# YOUR GOAL
Retype the whole of the data exactly.

# PROVIDED ENTRIES
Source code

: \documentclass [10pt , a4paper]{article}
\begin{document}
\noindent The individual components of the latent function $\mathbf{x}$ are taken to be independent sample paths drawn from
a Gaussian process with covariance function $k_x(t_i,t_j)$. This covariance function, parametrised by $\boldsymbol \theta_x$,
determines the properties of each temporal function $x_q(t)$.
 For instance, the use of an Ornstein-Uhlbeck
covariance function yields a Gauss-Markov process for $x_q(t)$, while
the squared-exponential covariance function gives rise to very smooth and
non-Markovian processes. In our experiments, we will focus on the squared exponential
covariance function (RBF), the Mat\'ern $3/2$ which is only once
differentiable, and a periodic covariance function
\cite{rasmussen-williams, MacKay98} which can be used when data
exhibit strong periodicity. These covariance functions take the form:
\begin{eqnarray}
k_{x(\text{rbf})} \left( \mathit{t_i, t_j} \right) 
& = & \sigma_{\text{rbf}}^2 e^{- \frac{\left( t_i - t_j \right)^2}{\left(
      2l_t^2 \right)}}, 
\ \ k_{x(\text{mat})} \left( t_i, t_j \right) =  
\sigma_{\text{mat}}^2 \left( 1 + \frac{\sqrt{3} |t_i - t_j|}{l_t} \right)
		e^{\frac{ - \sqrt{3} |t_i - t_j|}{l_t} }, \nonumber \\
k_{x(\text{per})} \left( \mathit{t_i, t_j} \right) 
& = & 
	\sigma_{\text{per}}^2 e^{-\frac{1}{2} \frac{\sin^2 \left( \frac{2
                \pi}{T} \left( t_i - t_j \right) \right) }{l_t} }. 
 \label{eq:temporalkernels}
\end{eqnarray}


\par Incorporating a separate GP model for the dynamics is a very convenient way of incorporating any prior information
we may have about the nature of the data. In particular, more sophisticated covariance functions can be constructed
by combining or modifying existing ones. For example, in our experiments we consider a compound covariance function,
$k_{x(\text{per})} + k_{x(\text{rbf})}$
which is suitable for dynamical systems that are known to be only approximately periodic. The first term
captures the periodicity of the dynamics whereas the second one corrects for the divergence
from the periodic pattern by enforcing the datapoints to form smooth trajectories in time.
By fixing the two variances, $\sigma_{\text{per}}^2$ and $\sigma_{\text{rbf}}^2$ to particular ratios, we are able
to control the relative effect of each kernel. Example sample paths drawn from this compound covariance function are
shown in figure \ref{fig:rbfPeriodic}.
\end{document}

# RESULT OF THIS TASK
Source code

: \documentclass [10pt , a4paper]{article}
\begin{document}
\noindent The individual components of the latent function $\mathbf{x}$ are taken to be independent sample paths drawn from
a Gaussian process with covariance function $k_x(t_i,t_j)$. This covariance function, parametrised by $\boldsymbol \theta_x$,
determines the properties of each temporal function $x_q(t)$.
 For instance, the use of an Ornstein-Uhlbeck
covariance function yields a Gauss-Markov process for $x_q(t)$, while
the squared-exponential covariance function gives rise to very smooth and
non-Markovian processes. In our experiments, we will focus on the squared exponential
covariance function (RBF), the Mat\'ern $3/2$ which is only once
differentiable, and a periodic covariance function
\cite{rasmussen-williams, MacKay98} which can be used when data
exhibit strong periodicity. These covariance functions take the form:
\begin{eqnarray}
k_{x(\text{rbf})} \left( \mathit{t_i, t_j} \right) 
& = & \sigma_{\text{rbf}}^2 e^{- \frac{\left( t_i - t_j \right)^2}{\left(
      2l_t^2 \right)}}, 
\ \ k_{x(\text{mat})} \left( t_i, t_j \right) =  
\sigma_{\text{mat}}^2 \left( 1 + \frac{\sqrt{3} |t_i - t_j|}{l_t} \right)
		e^{\frac{ - \sqrt{3} |t_i - t_j|}{l_t} }, \nonumber \\
k_{x(\text{per})} \left( \mathit{t_i, t_j} \right) 
& = & 
	\sigma_{\text{per}}^2 e^{-\frac{1}{2} \frac{\sin^2 \left( \frac{2
                \pi}{T} \left( t_i - t_j \right) \right) }{l_t} }. 
 \label{eq:temporalkernels}
\end{eqnarray}


\par Incorporating a separate GP model for the dynamics is a very convenient way of incorporating any prior information
we may have about the nature of the data. In particular, more sophisticated covariance functions can be constructed
by combining or modifying existing ones. For example, in our experiments we consider a compound covariance function,
$k_{x(\text{per})} + k_{x(\text{rbf})}$
which is suitable for dynamical systems that are known to be only approximately periodic. The first term
captures the periodicity of the dynamics whereas the second one corrects for the divergence
from the periodic pattern by enforcing the datapoints to form smooth trajectories in time.
By fixing the two variances, $\sigma_{\text{per}}^2$ and $\sigma_{\text{rbf}}^2$ to particular ratios, we are able
to control the relative effect of each kernel. Example sample paths drawn from this compound covariance function are
shown in figure \ref{fig:rbfPeriodic}.
\end{document}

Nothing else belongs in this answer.